We try to make our solution as inclusive as possible, so that users are not just dependent on the interface we provide, but can also integrate it with tools they might have developed themselves or acquired from a third party. We provide them with an architecture that fits within their existing operations and can be adapted to their specific needs without depending on our service.
What do you do to secure data stored on your platform?
Data security is very important to us. Ever since the beginning, we have worked with Bayer AG, a German pharma data company that is known to be very strict with their data security.
Our solution is cloud-based, but we make sure it loads from a nearby cloud location. We also make sure that access is strictly regulated, according to different solutions such as specific IP addresses and restricted user access. We can also allocate different access groups within the data. A key user may see all the data, while a regular researcher may only see a specific part of it.
We can also allocate different users to different data sets. For instance, Finnish data may only be seen by Finnish researchers, or in more detail, a foreign researcher can only see the data on a meta-level. Additionally, we are currently looking at anonymization processes, which are also becoming increasingly important because regulation is strict.
Everything we do is according to local regulation and GDPR. We recently had a security audit with one of our clients, and everything was according to specification.

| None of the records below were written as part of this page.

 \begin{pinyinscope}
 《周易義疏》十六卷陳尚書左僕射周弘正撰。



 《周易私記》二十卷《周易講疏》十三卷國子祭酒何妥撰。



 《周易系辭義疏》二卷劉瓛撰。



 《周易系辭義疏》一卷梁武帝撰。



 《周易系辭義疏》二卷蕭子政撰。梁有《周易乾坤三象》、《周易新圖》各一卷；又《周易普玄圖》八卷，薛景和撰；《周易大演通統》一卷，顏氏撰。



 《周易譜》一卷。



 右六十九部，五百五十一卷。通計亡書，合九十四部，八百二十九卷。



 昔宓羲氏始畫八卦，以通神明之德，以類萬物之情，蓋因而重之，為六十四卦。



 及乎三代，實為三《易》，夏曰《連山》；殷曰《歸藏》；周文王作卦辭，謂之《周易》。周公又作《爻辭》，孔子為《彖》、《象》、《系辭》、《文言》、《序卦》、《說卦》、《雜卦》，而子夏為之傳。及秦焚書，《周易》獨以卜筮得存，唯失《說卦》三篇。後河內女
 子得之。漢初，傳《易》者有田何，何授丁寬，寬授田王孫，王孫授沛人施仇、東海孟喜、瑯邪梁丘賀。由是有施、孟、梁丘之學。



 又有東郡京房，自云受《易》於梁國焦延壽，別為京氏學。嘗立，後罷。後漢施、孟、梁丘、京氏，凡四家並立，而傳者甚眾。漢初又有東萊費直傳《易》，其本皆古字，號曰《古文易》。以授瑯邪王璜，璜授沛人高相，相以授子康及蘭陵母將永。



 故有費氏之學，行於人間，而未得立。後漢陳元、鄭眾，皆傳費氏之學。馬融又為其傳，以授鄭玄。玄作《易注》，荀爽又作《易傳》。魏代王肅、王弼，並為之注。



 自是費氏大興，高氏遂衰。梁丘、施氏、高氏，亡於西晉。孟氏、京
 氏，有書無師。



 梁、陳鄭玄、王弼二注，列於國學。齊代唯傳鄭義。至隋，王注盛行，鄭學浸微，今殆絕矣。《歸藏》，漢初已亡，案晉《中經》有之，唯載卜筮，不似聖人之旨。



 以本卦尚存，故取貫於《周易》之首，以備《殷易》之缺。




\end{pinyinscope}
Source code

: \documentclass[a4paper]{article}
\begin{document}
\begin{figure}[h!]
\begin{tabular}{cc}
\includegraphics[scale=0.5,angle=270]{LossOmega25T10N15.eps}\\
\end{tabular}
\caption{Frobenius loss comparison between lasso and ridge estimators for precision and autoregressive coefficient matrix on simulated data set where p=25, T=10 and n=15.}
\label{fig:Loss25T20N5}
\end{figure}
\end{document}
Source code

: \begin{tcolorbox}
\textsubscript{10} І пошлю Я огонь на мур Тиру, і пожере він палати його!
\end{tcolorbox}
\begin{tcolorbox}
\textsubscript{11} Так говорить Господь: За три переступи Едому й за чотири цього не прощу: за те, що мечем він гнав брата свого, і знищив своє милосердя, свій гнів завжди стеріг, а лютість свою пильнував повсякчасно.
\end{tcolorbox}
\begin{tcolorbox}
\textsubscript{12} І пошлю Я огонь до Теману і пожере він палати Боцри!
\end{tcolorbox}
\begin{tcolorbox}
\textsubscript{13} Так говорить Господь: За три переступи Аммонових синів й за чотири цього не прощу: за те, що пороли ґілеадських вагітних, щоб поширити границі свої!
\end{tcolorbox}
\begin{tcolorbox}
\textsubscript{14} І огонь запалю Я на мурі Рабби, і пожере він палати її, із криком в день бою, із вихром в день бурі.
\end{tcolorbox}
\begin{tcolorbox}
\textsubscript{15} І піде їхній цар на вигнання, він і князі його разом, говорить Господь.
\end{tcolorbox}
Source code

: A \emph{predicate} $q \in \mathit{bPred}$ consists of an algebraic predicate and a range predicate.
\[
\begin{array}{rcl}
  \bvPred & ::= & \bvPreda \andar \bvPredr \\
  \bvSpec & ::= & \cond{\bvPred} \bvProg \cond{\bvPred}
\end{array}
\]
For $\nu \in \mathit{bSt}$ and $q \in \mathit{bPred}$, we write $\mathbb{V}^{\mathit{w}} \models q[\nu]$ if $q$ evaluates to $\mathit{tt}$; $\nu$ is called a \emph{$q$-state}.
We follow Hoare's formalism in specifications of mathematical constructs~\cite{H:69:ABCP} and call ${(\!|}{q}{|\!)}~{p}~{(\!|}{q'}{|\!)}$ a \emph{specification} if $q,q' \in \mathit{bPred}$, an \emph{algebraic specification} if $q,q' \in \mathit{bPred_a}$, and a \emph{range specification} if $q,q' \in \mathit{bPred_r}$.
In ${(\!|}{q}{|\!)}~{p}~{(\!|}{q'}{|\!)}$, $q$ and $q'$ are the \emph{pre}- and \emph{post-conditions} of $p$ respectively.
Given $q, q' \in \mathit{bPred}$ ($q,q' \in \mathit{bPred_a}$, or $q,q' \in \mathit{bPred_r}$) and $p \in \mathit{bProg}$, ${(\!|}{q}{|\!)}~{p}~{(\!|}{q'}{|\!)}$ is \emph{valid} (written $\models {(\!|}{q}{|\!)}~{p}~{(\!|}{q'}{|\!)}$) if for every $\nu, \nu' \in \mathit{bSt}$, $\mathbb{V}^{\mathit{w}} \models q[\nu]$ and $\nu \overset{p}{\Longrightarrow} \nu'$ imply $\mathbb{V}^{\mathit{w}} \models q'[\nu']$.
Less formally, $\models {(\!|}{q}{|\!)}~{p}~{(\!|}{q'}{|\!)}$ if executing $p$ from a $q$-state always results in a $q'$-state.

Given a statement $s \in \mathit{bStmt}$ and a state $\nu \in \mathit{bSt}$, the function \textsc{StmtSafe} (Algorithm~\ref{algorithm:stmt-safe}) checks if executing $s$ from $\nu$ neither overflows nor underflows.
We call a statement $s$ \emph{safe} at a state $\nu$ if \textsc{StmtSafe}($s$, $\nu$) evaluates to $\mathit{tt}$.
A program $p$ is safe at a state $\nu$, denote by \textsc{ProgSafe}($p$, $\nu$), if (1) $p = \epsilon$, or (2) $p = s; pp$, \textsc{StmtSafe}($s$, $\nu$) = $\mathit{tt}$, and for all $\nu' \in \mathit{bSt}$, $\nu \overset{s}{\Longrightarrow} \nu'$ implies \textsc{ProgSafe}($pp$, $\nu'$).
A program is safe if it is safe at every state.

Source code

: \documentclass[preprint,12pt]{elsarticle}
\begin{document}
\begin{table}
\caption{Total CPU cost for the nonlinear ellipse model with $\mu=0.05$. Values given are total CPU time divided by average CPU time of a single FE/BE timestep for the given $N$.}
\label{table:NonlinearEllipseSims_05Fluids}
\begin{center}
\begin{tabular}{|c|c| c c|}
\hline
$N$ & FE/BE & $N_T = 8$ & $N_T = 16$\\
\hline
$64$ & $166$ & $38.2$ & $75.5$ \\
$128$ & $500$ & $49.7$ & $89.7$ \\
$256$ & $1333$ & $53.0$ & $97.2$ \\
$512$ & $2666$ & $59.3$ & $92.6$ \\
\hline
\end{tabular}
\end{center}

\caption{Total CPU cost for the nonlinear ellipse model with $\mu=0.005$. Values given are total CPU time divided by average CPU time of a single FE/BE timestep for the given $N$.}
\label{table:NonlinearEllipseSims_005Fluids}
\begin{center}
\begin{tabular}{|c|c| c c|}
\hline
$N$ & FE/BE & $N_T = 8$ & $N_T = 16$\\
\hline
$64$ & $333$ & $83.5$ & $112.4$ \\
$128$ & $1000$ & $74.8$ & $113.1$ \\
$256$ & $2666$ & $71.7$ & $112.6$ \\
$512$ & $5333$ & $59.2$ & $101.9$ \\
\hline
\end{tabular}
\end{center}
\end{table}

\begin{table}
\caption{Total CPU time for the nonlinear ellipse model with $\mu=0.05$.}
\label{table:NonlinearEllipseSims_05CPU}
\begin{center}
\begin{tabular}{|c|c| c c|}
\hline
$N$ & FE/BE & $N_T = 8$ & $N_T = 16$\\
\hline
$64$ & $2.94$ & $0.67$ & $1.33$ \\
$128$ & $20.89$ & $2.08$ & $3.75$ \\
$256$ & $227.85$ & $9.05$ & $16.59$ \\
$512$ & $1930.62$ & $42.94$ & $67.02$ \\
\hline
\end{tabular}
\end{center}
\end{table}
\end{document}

Which trends or technologies do you find to be particularly interesting these days around your line of work?
Wearable medical devices and the Internet of Things, in general, are getting stronger, especially in the US but also in Europe. I envision a future where genomic information will become an integral part of personalized healthcare. It’s going to be very interesting to see how far it can go.
Another very interesting development is animal genomics, especially companion animals like dogs, cats, and horses. The fun part is knowing, for example, what percentage of your dog’s genome is German Shepherd and what percentage is Poodle. On the more serious side of things, dog breeders are using genomics to prevent inherited diseases. Bulldogs, for instance, tend to suffer from breathing difficulties that can be prevented. We created the largest pure-breed dog and cat genomic testing service in the world.
As more and more genomic data becomes available, both from individuals and through the healthcare systems, the need for scalable solutions is growing as well. It’s also important to combine that data with other available data sources such as patients’ clinical data because genomic data alone is not enough. Mediaspiens is here to help organizations make that leap into the future.